### [What you have to do]
Whenever the word "Requests" turns up in a line of the data below, copy that line.

### [Exercise input]
--------------------

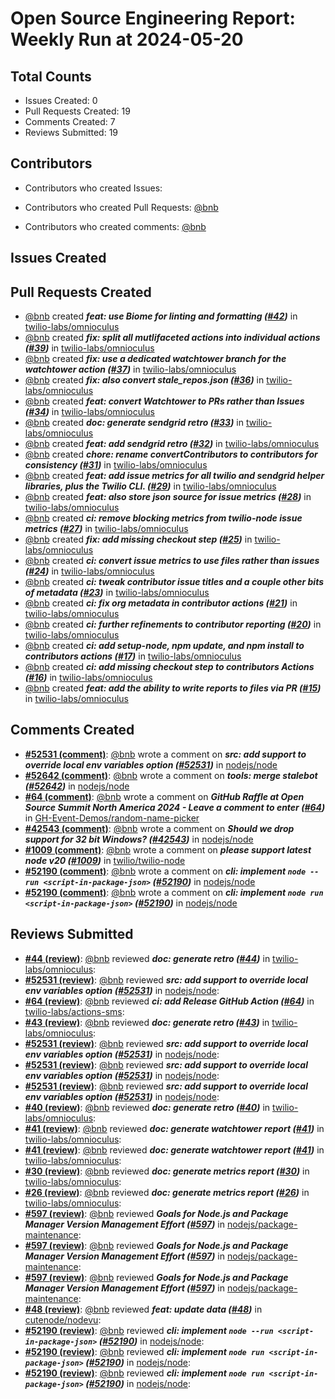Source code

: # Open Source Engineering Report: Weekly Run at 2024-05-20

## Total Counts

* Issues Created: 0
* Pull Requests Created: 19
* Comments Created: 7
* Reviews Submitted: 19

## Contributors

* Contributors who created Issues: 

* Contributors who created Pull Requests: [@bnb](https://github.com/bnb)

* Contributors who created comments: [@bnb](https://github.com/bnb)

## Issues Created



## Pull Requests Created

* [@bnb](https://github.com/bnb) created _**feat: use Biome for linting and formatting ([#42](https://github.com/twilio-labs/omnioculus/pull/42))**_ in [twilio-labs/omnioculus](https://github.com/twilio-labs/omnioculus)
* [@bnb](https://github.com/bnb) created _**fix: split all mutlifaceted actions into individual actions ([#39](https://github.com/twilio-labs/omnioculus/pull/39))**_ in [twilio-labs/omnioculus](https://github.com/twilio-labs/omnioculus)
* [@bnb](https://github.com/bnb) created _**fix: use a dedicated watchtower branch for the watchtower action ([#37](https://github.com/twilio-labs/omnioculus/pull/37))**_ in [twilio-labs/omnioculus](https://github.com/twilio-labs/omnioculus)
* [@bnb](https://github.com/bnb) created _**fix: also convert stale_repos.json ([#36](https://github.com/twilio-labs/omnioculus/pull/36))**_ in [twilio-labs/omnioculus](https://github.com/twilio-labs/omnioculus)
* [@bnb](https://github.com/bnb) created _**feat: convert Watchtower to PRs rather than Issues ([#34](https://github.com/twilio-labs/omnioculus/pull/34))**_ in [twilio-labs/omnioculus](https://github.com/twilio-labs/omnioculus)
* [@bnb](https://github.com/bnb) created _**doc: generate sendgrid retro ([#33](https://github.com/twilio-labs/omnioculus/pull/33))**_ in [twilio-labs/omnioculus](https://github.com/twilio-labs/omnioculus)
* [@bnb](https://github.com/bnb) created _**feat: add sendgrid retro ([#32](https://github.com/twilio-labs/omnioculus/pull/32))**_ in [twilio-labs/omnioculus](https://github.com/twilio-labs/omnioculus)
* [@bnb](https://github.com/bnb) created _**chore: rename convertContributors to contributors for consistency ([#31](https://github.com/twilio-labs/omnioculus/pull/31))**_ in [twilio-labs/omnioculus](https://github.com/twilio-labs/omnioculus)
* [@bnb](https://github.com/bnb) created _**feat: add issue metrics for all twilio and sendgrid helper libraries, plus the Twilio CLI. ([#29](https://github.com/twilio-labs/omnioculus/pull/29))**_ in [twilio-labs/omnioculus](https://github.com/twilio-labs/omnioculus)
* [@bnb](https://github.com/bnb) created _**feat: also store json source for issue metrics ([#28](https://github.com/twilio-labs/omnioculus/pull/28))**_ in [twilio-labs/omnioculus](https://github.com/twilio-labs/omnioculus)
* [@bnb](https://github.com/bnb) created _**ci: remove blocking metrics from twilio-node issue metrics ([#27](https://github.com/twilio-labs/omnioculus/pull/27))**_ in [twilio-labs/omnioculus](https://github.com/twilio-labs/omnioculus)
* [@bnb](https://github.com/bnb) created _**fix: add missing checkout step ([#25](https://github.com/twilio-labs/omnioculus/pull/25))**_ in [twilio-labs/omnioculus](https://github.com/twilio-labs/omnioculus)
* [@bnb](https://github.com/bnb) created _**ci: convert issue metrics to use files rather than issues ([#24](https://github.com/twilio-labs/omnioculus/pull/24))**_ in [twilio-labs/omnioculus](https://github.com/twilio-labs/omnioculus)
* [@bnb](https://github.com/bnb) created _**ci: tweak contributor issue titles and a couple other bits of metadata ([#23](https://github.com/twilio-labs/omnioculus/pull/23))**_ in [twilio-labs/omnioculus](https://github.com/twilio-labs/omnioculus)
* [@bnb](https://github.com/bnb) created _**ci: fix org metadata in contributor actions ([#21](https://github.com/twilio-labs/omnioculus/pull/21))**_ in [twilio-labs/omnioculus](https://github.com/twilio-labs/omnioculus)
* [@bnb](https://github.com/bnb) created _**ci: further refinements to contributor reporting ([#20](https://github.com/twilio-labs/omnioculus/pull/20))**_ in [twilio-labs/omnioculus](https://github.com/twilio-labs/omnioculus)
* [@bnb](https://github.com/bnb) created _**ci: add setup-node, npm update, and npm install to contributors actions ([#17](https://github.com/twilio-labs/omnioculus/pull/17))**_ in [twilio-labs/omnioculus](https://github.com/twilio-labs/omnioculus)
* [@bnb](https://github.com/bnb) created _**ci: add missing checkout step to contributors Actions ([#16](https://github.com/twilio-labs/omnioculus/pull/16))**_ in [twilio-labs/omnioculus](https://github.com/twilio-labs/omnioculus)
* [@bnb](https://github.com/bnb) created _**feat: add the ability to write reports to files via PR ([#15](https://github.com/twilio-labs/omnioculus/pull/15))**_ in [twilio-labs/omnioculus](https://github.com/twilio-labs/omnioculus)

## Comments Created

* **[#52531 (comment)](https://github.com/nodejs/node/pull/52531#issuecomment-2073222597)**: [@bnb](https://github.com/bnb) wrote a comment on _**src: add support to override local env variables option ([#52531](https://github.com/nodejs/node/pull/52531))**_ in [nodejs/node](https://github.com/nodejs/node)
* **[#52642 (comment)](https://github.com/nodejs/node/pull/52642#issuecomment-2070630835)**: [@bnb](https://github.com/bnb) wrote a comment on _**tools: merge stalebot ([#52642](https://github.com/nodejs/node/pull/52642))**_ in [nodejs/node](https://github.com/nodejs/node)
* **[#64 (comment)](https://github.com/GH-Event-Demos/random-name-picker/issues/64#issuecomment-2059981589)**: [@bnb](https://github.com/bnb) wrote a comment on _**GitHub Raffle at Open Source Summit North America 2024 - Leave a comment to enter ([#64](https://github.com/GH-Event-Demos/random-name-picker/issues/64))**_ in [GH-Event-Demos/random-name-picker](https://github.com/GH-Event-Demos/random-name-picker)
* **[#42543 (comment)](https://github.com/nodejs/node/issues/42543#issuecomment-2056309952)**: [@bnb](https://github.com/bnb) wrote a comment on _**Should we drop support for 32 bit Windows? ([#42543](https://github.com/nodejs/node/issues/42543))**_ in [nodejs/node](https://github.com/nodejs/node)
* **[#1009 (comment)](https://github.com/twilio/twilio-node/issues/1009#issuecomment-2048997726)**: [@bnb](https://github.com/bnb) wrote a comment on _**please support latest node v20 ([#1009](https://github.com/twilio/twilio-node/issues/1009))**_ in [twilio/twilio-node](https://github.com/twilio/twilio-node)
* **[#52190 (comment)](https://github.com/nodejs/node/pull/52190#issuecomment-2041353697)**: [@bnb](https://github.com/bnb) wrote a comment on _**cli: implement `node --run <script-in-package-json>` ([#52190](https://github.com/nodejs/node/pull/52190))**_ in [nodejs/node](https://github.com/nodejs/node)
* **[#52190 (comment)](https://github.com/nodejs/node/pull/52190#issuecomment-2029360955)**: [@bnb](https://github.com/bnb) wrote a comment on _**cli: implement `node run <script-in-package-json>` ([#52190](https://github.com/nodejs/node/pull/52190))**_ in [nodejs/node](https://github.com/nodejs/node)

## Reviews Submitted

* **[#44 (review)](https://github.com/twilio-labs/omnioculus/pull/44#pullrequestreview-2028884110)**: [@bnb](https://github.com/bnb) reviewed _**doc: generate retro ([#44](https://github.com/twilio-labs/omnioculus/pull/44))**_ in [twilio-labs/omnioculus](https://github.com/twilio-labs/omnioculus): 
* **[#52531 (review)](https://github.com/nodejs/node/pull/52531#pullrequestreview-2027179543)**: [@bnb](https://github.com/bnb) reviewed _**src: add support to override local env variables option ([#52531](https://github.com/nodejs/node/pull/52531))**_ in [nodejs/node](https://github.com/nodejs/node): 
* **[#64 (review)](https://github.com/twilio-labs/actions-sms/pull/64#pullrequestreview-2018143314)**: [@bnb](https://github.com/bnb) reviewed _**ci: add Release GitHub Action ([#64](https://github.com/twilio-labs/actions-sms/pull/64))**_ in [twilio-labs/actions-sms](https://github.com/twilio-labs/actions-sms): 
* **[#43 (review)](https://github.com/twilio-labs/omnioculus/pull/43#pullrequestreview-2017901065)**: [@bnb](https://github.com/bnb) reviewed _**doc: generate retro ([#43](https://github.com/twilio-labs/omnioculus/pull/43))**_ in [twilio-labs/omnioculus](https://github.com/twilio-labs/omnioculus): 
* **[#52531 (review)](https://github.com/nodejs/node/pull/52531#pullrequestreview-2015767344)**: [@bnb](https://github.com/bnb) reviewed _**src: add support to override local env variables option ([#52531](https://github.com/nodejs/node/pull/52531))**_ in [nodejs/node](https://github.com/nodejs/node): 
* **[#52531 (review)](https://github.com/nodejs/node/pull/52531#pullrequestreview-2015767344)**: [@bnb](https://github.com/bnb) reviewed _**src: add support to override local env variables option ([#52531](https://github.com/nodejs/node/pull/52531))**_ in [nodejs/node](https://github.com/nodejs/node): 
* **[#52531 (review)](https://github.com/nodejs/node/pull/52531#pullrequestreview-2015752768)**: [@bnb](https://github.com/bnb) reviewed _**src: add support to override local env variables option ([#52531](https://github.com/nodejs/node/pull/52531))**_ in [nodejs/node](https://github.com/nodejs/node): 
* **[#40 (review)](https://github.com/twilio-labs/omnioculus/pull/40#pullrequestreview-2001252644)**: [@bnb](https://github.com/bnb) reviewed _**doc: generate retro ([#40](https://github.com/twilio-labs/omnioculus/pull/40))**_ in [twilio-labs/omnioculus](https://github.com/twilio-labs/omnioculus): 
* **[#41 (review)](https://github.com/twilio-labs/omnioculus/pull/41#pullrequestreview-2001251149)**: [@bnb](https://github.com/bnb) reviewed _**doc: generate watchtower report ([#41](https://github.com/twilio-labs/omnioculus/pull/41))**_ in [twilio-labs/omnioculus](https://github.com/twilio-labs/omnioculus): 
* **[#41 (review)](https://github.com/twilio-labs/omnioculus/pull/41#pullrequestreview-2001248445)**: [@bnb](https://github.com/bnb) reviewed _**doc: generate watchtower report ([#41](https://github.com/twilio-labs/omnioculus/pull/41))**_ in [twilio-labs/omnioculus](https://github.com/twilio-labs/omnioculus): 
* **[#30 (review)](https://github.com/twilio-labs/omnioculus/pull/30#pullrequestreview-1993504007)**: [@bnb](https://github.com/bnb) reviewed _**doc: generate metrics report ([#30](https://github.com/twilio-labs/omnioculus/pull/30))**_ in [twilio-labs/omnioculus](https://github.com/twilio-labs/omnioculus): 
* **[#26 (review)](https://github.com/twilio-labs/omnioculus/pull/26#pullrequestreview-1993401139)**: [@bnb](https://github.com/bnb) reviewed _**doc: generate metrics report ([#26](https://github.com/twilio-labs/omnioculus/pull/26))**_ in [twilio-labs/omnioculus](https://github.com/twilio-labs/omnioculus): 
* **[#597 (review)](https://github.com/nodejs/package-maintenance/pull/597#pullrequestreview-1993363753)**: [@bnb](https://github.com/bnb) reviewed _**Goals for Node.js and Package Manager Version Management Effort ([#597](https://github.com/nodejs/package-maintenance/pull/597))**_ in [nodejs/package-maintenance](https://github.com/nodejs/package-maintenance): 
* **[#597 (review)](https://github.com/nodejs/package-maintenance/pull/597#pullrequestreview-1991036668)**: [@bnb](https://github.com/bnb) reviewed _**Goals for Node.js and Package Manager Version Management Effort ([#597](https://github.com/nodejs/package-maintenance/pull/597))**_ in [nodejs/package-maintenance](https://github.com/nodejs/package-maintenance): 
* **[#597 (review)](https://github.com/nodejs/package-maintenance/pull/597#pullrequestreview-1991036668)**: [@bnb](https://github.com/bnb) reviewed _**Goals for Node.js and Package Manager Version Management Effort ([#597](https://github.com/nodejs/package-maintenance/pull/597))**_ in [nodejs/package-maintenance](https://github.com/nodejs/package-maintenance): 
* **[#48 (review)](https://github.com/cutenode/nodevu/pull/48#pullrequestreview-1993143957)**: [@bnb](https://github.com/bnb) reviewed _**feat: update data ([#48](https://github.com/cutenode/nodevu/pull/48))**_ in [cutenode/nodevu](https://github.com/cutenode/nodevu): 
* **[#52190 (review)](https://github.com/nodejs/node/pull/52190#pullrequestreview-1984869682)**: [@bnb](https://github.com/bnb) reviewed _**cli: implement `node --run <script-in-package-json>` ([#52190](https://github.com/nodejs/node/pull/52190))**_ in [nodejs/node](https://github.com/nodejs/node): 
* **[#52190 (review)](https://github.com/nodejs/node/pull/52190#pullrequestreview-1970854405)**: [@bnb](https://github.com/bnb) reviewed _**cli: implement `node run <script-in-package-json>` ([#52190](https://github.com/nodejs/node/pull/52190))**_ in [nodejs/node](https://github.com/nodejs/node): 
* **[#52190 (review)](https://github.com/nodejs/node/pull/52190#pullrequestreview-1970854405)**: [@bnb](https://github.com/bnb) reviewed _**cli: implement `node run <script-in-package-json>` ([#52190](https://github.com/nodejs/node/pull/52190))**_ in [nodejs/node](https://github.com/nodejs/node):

--------------------

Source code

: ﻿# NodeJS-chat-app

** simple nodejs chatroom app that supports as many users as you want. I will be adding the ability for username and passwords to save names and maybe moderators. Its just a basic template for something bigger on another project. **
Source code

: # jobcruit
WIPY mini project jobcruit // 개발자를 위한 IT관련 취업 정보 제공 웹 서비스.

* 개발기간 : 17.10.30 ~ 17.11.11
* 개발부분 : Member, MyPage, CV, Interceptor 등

--------------------

### [Exercise solution]
* Pull Requests Created: 19
* Contributors who created Pull Requests: [@bnb](https://github.com/bnb)
## Pull Requests Created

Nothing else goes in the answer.